[Start of section]

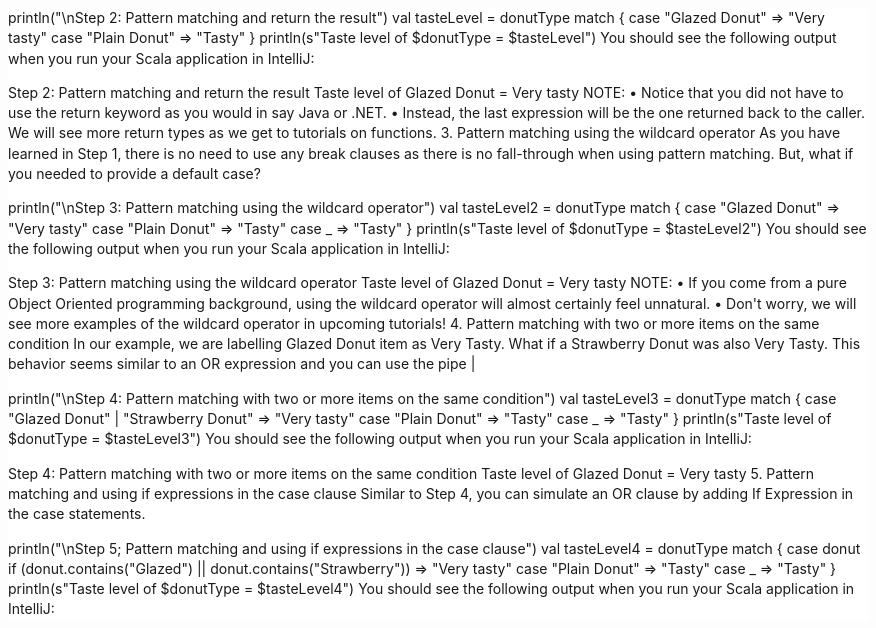 println("\nStep 2: Pattern matching and return the result")
val tasteLevel = donutType match {
  case "Glazed Donut" => "Very tasty"
  case "Plain Donut" => "Tasty"
}
println(s"Taste level of $donutType = $tasteLevel")
You should see the following output when you run your Scala application in IntelliJ:

Step 2: Pattern matching and return the result
Taste level of Glazed Donut = Very tasty
NOTE:
•	Notice that you did not have to use the return keyword as you would in say Java or .NET.
•	Instead, the last expression will be the one returned back to the caller. We will see more return types as we get to tutorials on functions.
3. Pattern matching using the wildcard operator
As you have learned in Step 1, there is no need to use any break clauses as there is no fall-through when using pattern matching. But, what if you needed to provide a default case?

println("\nStep 3: Pattern matching using the wildcard operator")
val tasteLevel2 = donutType match {
  case "Glazed Donut" => "Very tasty"
  case "Plain Donut" => "Tasty"
  case _ => "Tasty"
}
println(s"Taste level of $donutType = $tasteLevel2")
You should see the following output when you run your Scala application in IntelliJ:

Step 3: Pattern matching using the wildcard operator
Taste level of Glazed Donut = Very tasty
NOTE:
•	If you come from a pure Object Oriented programming background, using the wildcard operator will almost certainly feel unnatural.
•	Don't worry, we will see more examples of the wildcard operator in upcoming tutorials!
4. Pattern matching with two or more items on the same condition
In our example, we are labelling Glazed Donut item as Very Tasty. What if a Strawberry Donut was also Very Tasty. This behavior seems similar to an OR expression and you can use the pipe |

println("\nStep 4: Pattern matching with two or more items on the same condition")
val tasteLevel3 = donutType match {
  case "Glazed Donut" | "Strawberry Donut" => "Very tasty"
  case "Plain Donut" => "Tasty"
  case _ => "Tasty"
}
println(s"Taste level of $donutType = $tasteLevel3")
You should see the following output when you run your Scala application in IntelliJ:

Step 4: Pattern matching with two or more items on the same condition
Taste level of Glazed Donut = Very tasty
5. Pattern matching and using if expressions in the case clause
Similar to Step 4, you can simulate an OR clause by adding If Expression in the case statements.

println("\nStep 5; Pattern matching and using if expressions in the case clause")
val tasteLevel4 = donutType match {
  case donut if (donut.contains("Glazed") || donut.contains("Strawberry")) => "Very tasty"
  case "Plain Donut"  => "Tasty"
  case _  => "Tasty"
}
println(s"Taste level of $donutType = $tasteLevel4")
You should see the following output when you run your Scala application in IntelliJ:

[End of section]

Which lines above hold the word "same"? Copy each of them.

#### [Written solution]
4. Pattern matching with two or more items on the same condition
println("\nStep 4: Pattern matching with two or more items on the same condition")
Step 4: Pattern matching with two or more items on the same condition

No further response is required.